[Collected data]
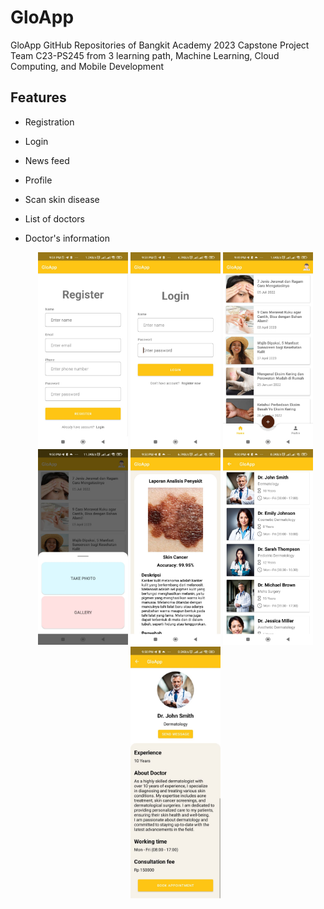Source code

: # GloApp 

GloApp GitHub Repositories of Bangkit Academy 2023 Capstone Project Team C23-PS245 from 3 learning path, Machine Learning, Cloud Computing, and Mobile Development

## Features
- Registration
- Login
- News feed
- Profile
- Scan skin disease
- List of doctors
- Doctor's information


  <p align="center">
  <img src="./images/WhatsApp Image 2023-06-13 at 9.52.28 PM.jpeg" width="30%" />
  <img src="./images/WhatsApp Image 2023-06-13 at 9.52.29 PM.jpeg" width="30%" />
  <img src="./images/WhatsApp Image 2023-06-13 at 9.52.31 PM.jpeg" width="30%" />
  <img src="./images/WhatsApp Image 2023-06-13 at 9.52.30 PM.jpeg" width="30%" />
  <img src="./images/WhatsApp Image 2023-06-13 at 9.52.29 PM (1).jpeg" width="30%" />
  <img src="./images/WhatsApp Image 2023-06-13 at 9.52.31 PM (1).jpeg" width="30%" />
  <img src="./images/WhatsApp Image 2023-06-13 at 9.52.30 PM (1).jpeg" width="30%" />
</p>
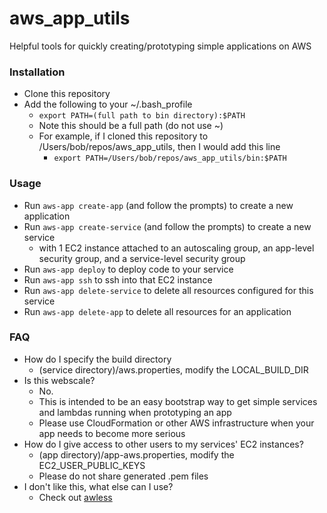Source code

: # aws_app_utils
Helpful tools for quickly creating/prototyping simple applications on AWS

### Installation
* Clone this repository
* Add the following to your ~/.bash_profile
  * `export PATH=(full path to bin directory):$PATH`
  * Note this should be a full path (do not use ~)
  * For example, if I cloned this repository to /Users/bob/repos/aws_app_utils, then I would add this line
    * `export PATH=/Users/bob/repos/aws_app_utils/bin:$PATH`

### Usage

* Run `aws-app create-app` (and follow the prompts) to create a new application
* Run `aws-app create-service` (and follow the prompts) to create a new service
  * with 1 EC2 instance attached to an autoscaling group, an app-level security group, and a service-level security group
* Run `aws-app deploy` to deploy code to your service
* Run `aws-app ssh` to ssh into that EC2 instance
* Run `aws-app delete-service` to delete all resources configured for this service
* Run `aws-app delete-app` to delete all resources for an application

### FAQ

* How do I specify the build directory
  * (service directory)/aws.properties, modify the LOCAL_BUILD_DIR
* Is this webscale?
  * No.
  * This is intended to be an easy bootstrap way to get simple services and lambdas running when prototyping an app
  * Please use CloudFormation or other AWS infrastructure when your app needs to become more serious
* How do I give access to other users to my services' EC2 instances?
  * (app directory)/app-aws.properties, modify the EC2_USER_PUBLIC_KEYS
  * Please do not share generated .pem files
* I don't like this, what else can I use?
  * Check out [awless](https://github.com/wallix/awless)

▶ _Problem to work on_
From the line containing "for an application" down to the last line, reproduce the records exactly. Include both ends.

▶ _Solution_
* Run `aws-app delete-app` to delete all resources for an application

### FAQ

* How do I specify the build directory
  * (service directory)/aws.properties, modify the LOCAL_BUILD_DIR
* Is this webscale?
  * No.
  * This is intended to be an easy bootstrap way to get simple services and lambdas running when prototyping an app
  * Please use CloudFormation or other AWS infrastructure when your app needs to become more serious
* How do I give access to other users to my services' EC2 instances?
  * (app directory)/app-aws.properties, modify the EC2_USER_PUBLIC_KEYS
  * Please do not share generated .pem files
* I don't like this, what else can I use?
  * Check out [awless](https://github.com/wallix/awless)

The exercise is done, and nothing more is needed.